Have you considered lately, the extraordinary loveliness of everyday household things?
This morning I am appreciating a green bottle. It is dark olive green, about 9 1/2 inches high, squarish but tapering at the top. Until recently it held 750 milliliters of extra virgin olive oil.
Now, stripped of its labels front, back and top, the design pressed into the glass stands out. In a fan shaped window topping all four rectangular sides, the tip of a branch bearing three olives and two leaves bears mute testimony to the purpose of the bottle. At the bottom of all four rectangular sides, within a narrow recess wrapped around the bottle, the letters S T A R are pressed onto an arch decorated with a point to each side. Mysterious letters and numbers raised on what, if it were a column, would be the footing, complete the visible raised glass symbols. On one side is "75 cl 3 51m".

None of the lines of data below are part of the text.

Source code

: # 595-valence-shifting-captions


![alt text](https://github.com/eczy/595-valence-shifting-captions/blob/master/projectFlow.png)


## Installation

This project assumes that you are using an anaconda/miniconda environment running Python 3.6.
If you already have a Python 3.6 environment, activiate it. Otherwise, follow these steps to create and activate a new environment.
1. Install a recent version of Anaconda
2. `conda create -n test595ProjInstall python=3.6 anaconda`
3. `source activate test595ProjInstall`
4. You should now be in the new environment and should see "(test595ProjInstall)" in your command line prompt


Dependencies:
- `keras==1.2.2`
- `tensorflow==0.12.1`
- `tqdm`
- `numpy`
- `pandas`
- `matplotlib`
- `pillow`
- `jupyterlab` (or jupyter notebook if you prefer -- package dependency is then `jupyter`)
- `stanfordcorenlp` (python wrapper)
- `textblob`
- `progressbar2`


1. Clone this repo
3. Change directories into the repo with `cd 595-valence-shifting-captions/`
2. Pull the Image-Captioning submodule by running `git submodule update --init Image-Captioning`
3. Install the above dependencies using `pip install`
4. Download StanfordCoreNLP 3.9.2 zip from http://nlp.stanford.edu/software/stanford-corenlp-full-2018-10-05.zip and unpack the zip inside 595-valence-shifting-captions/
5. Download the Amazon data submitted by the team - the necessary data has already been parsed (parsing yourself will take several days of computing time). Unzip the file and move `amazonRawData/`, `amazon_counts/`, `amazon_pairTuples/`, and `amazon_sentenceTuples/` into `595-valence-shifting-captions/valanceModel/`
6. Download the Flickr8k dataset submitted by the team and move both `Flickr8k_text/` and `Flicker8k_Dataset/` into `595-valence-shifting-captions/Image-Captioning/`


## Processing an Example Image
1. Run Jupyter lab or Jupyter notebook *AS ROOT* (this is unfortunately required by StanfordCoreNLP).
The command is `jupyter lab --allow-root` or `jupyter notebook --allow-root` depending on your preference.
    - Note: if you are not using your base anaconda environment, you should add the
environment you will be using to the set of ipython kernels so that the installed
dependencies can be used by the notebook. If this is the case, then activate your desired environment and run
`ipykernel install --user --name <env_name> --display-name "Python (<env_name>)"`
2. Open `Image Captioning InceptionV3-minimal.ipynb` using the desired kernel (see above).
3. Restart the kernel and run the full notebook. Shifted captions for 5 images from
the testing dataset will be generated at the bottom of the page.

Clockwise around the next side are two large dots in a column, an s under a small dot followed by two small dots in a column, followed by a diamond with a dot at the apex, followed by a high dot, a low dot, and 18. Is this braille? But we are not finished with the raised design. Tip the bottle over and examine the bottom - squarish with a slightly concave center. Raised bars, 3/8 inches long and all tilted left, thirteen to a row, march around the four squarish sides of the bottle. Are they to keep the bottle from slipping should you spill the oil?
Perhaps the 52 tilted bars have a practical purpose, but slide your thumb around them. Does the sensation linger after you stop? Study the bottle from the bottom, and see it is not really a square, but an octagon, with four long sides and four (the corners) short sides.
Lastly, the top - a small, green metal cap, with "FRESH PRESSED SINCE 1898" stamped in gold around it. But consider the sum of the parts - the entire bottle, so green, fitting so well into the hand. It is made simply to hold olive oil, be emptied, and be discarded.
No, it deserves a second life, this work of everyday art which countless designers and fabricators have designed, engineered and produced. It may be the perfect vase for the late blooming gladiolas on our deck. They are budding, and will bloom just before the cold shuts them down. Meanwhile, the olive green bottle sits on my desk, reminding me of the complexity, beauty, utility and value of ordinary things and ordinary people.